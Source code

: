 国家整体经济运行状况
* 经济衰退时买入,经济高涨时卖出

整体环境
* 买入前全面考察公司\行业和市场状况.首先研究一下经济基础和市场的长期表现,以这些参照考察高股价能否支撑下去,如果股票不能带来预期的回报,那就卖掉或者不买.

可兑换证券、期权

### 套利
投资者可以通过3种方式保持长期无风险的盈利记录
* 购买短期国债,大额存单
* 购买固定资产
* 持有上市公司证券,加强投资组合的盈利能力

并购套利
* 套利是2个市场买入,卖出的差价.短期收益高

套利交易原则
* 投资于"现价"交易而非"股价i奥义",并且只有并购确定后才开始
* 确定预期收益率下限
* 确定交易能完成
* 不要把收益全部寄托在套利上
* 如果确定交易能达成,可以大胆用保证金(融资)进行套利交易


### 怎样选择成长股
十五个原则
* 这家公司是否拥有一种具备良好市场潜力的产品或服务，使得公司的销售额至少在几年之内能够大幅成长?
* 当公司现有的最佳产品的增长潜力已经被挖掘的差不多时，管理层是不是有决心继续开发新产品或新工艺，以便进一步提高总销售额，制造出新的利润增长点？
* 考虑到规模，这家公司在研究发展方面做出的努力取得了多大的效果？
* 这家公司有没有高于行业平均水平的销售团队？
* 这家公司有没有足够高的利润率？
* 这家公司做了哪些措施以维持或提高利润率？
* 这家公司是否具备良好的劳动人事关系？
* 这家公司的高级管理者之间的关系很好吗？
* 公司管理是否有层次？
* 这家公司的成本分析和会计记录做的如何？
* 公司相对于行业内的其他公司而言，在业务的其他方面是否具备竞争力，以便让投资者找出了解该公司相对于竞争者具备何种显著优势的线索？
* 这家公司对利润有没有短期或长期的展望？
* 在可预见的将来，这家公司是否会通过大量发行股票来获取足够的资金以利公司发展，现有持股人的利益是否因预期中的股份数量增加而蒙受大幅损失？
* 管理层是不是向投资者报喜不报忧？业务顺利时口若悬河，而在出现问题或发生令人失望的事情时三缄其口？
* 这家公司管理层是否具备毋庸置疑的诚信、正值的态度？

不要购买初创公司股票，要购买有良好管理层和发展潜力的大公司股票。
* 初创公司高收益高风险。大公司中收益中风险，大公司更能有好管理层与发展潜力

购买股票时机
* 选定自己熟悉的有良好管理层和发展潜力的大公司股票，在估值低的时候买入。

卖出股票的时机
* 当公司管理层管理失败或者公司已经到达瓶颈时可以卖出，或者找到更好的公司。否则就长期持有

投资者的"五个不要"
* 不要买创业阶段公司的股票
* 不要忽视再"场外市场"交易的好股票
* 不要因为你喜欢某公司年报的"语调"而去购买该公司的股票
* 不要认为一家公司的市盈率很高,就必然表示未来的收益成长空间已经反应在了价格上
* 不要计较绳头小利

○ ○ ○ ○ ○ ○ ○

▸ Work instructions
Copy out the full set of records precisely, leaving nothing out.

▸ Answer below
Source code

: 国家整体经济运行状况
* 经济衰退时买入,经济高涨时卖出

整体环境
* 买入前全面考察公司\行业和市场状况.首先研究一下经济基础和市场的长期表现,以这些参照考察高股价能否支撑下去,如果股票不能带来预期的回报,那就卖掉或者不买.

可兑换证券、期权

### 套利
投资者可以通过3种方式保持长期无风险的盈利记录
* 购买短期国债,大额存单
* 购买固定资产
* 持有上市公司证券,加强投资组合的盈利能力

并购套利
* 套利是2个市场买入,卖出的差价.短期收益高

套利交易原则
* 投资于"现价"交易而非"股价i奥义",并且只有并购确定后才开始
* 确定预期收益率下限
* 确定交易能完成
* 不要把收益全部寄托在套利上
* 如果确定交易能达成,可以大胆用保证金(融资)进行套利交易


### 怎样选择成长股
十五个原则
* 这家公司是否拥有一种具备良好市场潜力的产品或服务，使得公司的销售额至少在几年之内能够大幅成长?
* 当公司现有的最佳产品的增长潜力已经被挖掘的差不多时，管理层是不是有决心继续开发新产品或新工艺，以便进一步提高总销售额，制造出新的利润增长点？
* 考虑到规模，这家公司在研究发展方面做出的努力取得了多大的效果？
* 这家公司有没有高于行业平均水平的销售团队？
* 这家公司有没有足够高的利润率？
* 这家公司做了哪些措施以维持或提高利润率？
* 这家公司是否具备良好的劳动人事关系？
* 这家公司的高级管理者之间的关系很好吗？
* 公司管理是否有层次？
* 这家公司的成本分析和会计记录做的如何？
* 公司相对于行业内的其他公司而言，在业务的其他方面是否具备竞争力，以便让投资者找出了解该公司相对于竞争者具备何种显著优势的线索？
* 这家公司对利润有没有短期或长期的展望？
* 在可预见的将来，这家公司是否会通过大量发行股票来获取足够的资金以利公司发展，现有持股人的利益是否因预期中的股份数量增加而蒙受大幅损失？
* 管理层是不是向投资者报喜不报忧？业务顺利时口若悬河，而在出现问题或发生令人失望的事情时三缄其口？
* 这家公司管理层是否具备毋庸置疑的诚信、正值的态度？

不要购买初创公司股票，要购买有良好管理层和发展潜力的大公司股票。
* 初创公司高收益高风险。大公司中收益中风险，大公司更能有好管理层与发展潜力

购买股票时机
* 选定自己熟悉的有良好管理层和发展潜力的大公司股票，在估值低的时候买入。

卖出股票的时机
* 当公司管理层管理失败或者公司已经到达瓶颈时可以卖出，或者找到更好的公司。否则就长期持有

投资者的"五个不要"
* 不要买创业阶段公司的股票
* 不要忽视再"场外市场"交易的好股票
* 不要因为你喜欢某公司年报的"语调"而去购买该公司的股票
* 不要认为一家公司的市盈率很高,就必然表示未来的收益成长空间已经反应在了价格上
* 不要计较绳头小利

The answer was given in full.